Sunday, April 17, 2011

End of the year… my last journal entry

“I just got my final observation by Ms. Coen, and Grandma James wasn’t there so that made it a little interesting. It starts with Ryden snickering because I went to the trouble of putting real student names in the word problems. Each time I read the word problem out loud, he’d laugh when I came to someone’s name. I hurried up the lesson knowing that my score would be docked but I refused to let Ryden get another student upset, and then sabotage the whole thing. I handed out the work. I rushed out with Ryden in hand, passed him to principal Franklin, who happened to be walking the hallway, he took him to CHOICE and then I’m was back on my game. They got started quietly because I think they knew it was a big deal with Ms. Coen in the room. Then, I started shuffling them into stations. I rarely did math stations, but I knew Coen loved them. While everyone was doing their work, I kept on glancing at the clock, hoping that nothing catastrophic was going to happen. Fifteen minutes left, ten minutes left, whew it’s been forty-five minutes! Why is she still here!? That’s how all my observations go. I just hold my breath… expecting the worst. Fortunately, nothing tragic happened and Coen was all smiles, “I’m so proud of you Mr. Slaughter. You have really turned it around. They are all on task! And doing multiplication! They are doing problems the third graders can’t handle. Great work!” Ms. Coen was the first one to interview me for Daley, and after two hellacious years, finally, she was smiling.”

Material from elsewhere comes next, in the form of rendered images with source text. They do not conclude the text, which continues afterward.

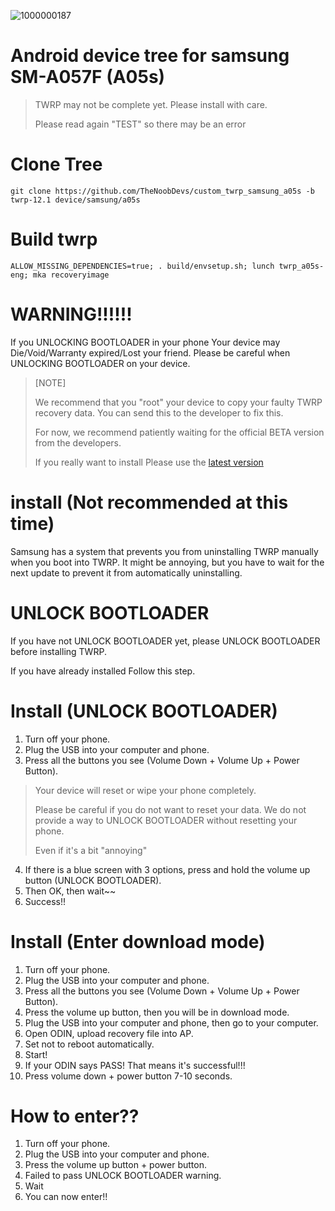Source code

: ![1000000187](https://github.com/Hanakohiraki/custom_twrp_samsung_a05s/assets/123821106/11f89f1d-1203-4c17-9687-dc7213652e35)

# Android device tree for samsung SM-A057F (A05s)

>  TWRP may not be complete yet. Please install with care.
> 
>  Please read again "TEST" so there may be an error

# Clone Tree
    git clone https://github.com/TheNoobDevs/custom_twrp_samsung_a05s -b twrp-12.1 device/samsung/a05s
    
# Build twrp
    ALLOW_MISSING_DEPENDENCIES=true; . build/envsetup.sh; lunch twrp_a05s-eng; mka recoveryimage

# WARNING!!!!!!
If you UNLOCKING BOOTLOADER in your phone Your device may Die/Void/Warranty expired/Lost your friend. Please be careful when UNLOCKING BOOTLOADER on your device.

> [NOTE]
> 
> We recommend that you "root" your device to copy your faulty TWRP recovery data. You can send this to the developer to fix this.
>
> For now, we recommend patiently waiting for the official BETA version from the developers.
> 
> If you really want to install Please use the [latest version](https://github.com/TheNoobDevs/custom_twrp_samsung_a05s/releases)

# install (Not recommended at this time)
 Samsung has a system that prevents you from uninstalling TWRP manually when you boot into TWRP. It might be annoying, but you have to wait for the next update to prevent it from automatically uninstalling.

 # UNLOCK BOOTLOADER
 If you have not UNLOCK BOOTLOADER yet, please UNLOCK BOOTLOADER before installing TWRP.

 If you have already installed  Follow this step.

 # Install (UNLOCK BOOTLOADER)
 1. Turn off your phone.
 2. Plug the USB into your computer and phone.
 3. Press all the buttons you see (Volume Down + Volume Up + Power Button).

 > Your device will reset or wipe your phone completely.
 >
 > Please be careful if you do not want to reset your data.  We do not provide a way to UNLOCK BOOTLOADER without resetting your phone.
 >
 > Even if it's a bit "annoying"

 4. If there is a blue screen with 3 options, press and hold the volume up button (UNLOCK BOOTLOADER).
 5. Then OK, then wait~~
 6. Success!!

 # Install (Enter download mode)
 1. Turn off your phone.
 2. Plug the USB into your computer and phone.
 3. Press all the buttons you see (Volume Down + Volume Up + Power Button).
 4. Press the volume up button, then you will be in download mode.
 5. Plug the USB into your computer and phone, then go to your computer.
 6. Open ODIN, upload recovery file into AP. 
 7. Set not to reboot automatically.
 8. Start!
 9. If your ODIN says PASS!  That means it's successful!!!
 10. Press volume down + power button 7-10 seconds.

 # How to enter??

 1. Turn off your phone.
 2. Plug the USB into your computer and phone.
 3. Press the volume up button + power button.
 4. Failed to pass UNLOCK BOOTLOADER warning.
 5. Wait
 6. You can now enter!!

Two years of almost complete devastation and just as I was walking down the halls through the front double doors, once again, I could hear the soft whisper, “See, you are special. It took you two years, but now you’ve got it. You can’t leave now!” But I had done the job, and now I had to walk away and leave it be. And I did.

1 comment:

Anonymous said...

I am so glad you could finish on a high note--with everything that came out at the end of it all, I don't see failure at all. I hope you return to the classroom at some point..maybe some 3rd world country where the kids will be so thankful just to have a teacher to teach them.